__TASK TO COMPLETE__
Where a line has odd spacing or punctuation, keep it; transcribe all the entries exactly.
Start of PROVIDED DATA
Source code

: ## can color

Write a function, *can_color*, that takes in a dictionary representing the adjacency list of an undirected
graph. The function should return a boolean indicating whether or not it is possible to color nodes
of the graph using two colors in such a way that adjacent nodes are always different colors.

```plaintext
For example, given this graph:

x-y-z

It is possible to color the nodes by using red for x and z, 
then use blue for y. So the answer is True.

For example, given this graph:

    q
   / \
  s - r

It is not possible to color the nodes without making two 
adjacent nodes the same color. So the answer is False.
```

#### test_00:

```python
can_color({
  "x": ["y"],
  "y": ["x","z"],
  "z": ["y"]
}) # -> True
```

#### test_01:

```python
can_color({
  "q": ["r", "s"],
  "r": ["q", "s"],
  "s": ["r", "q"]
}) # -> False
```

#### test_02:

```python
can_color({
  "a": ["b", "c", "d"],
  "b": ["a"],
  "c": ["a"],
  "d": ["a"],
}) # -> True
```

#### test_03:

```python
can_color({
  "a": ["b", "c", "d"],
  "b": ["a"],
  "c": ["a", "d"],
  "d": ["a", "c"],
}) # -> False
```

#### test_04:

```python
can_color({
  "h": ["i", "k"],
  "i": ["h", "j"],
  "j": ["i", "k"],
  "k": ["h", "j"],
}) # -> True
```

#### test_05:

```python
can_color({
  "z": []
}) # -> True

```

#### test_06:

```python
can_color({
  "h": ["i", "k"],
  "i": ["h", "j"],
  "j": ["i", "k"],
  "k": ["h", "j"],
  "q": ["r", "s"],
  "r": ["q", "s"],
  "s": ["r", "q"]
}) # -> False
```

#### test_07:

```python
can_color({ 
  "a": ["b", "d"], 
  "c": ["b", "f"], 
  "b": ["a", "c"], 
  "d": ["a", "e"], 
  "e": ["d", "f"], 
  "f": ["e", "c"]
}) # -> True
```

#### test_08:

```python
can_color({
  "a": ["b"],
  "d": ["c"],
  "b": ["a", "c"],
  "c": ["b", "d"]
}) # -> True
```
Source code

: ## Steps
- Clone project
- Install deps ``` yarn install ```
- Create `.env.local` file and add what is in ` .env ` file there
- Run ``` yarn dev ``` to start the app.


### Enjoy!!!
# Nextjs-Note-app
End of PROVIDED DATA
__TASK RESULT__
Source code

: ## can color

Write a function, *can_color*, that takes in a dictionary representing the adjacency list of an undirected
graph. The function should return a boolean indicating whether or not it is possible to color nodes
of the graph using two colors in such a way that adjacent nodes are always different colors.

```plaintext
For example, given this graph:

x-y-z

It is possible to color the nodes by using red for x and z, 
then use blue for y. So the answer is True.

For example, given this graph:

    q
   / \
  s - r

It is not possible to color the nodes without making two 
adjacent nodes the same color. So the answer is False.
```

#### test_00:

```python
can_color({
  "x": ["y"],
  "y": ["x","z"],
  "z": ["y"]
}) # -> True
```

#### test_01:

```python
can_color({
  "q": ["r", "s"],
  "r": ["q", "s"],
  "s": ["r", "q"]
}) # -> False
```

#### test_02:

```python
can_color({
  "a": ["b", "c", "d"],
  "b": ["a"],
  "c": ["a"],
  "d": ["a"],
}) # -> True
```

#### test_03:

```python
can_color({
  "a": ["b", "c", "d"],
  "b": ["a"],
  "c": ["a", "d"],
  "d": ["a", "c"],
}) # -> False
```

#### test_04:

```python
can_color({
  "h": ["i", "k"],
  "i": ["h", "j"],
  "j": ["i", "k"],
  "k": ["h", "j"],
}) # -> True
```

#### test_05:

```python
can_color({
  "z": []
}) # -> True

```

#### test_06:

```python
can_color({
  "h": ["i", "k"],
  "i": ["h", "j"],
  "j": ["i", "k"],
  "k": ["h", "j"],
  "q": ["r", "s"],
  "r": ["q", "s"],
  "s": ["r", "q"]
}) # -> False
```

#### test_07:

```python
can_color({ 
  "a": ["b", "d"], 
  "c": ["b", "f"], 
  "b": ["a", "c"], 
  "d": ["a", "e"], 
  "e": ["d", "f"], 
  "f": ["e", "c"]
}) # -> True
```

#### test_08:

```python
can_color({
  "a": ["b"],
  "d": ["c"],
  "b": ["a", "c"],
  "c": ["b", "d"]
}) # -> True
```
Source code

: ## Steps
- Clone project
- Install deps ``` yarn install ```
- Create `.env.local` file and add what is in ` .env ` file there
- Run ``` yarn dev ``` to start the app.


### Enjoy!!!
# Nextjs-Note-app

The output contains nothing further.